Your answer should consist of every line in the records that holds "associated".
━━━ Data section ━━━
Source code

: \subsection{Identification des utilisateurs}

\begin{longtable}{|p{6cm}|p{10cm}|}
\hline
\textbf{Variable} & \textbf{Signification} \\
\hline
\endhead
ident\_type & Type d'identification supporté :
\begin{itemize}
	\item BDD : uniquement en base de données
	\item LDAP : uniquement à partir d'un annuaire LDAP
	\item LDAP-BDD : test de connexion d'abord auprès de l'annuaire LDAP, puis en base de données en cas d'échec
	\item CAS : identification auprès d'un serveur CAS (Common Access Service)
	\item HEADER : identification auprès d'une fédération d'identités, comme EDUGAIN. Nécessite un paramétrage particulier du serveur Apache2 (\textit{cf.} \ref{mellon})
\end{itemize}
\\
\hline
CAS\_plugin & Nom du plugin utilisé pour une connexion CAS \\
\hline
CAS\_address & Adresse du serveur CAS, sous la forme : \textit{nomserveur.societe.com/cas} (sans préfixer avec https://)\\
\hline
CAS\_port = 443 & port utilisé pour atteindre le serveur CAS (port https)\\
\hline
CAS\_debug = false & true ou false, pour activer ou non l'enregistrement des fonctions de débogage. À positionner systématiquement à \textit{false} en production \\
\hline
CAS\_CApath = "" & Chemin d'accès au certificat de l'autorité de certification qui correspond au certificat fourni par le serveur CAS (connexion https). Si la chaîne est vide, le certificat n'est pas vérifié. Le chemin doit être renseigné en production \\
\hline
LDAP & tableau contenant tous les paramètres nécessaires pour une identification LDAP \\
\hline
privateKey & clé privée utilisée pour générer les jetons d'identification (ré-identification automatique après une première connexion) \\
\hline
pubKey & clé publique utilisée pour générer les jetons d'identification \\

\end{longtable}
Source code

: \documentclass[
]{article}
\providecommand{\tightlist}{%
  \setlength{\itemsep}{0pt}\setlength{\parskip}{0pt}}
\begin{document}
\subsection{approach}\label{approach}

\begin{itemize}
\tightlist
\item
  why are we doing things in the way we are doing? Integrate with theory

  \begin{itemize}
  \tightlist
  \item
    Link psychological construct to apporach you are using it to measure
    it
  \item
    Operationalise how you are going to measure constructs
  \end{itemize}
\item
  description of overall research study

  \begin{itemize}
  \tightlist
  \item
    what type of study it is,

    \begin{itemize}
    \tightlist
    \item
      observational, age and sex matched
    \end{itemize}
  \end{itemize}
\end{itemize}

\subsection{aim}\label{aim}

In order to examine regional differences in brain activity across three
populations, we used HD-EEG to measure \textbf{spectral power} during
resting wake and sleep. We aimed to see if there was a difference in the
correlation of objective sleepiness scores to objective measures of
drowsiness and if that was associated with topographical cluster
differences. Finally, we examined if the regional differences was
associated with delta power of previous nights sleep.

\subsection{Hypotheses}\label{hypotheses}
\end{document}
━━━
Task response
drowsiness and if that was associated with topographical cluster
associated with delta power of previous nights sleep.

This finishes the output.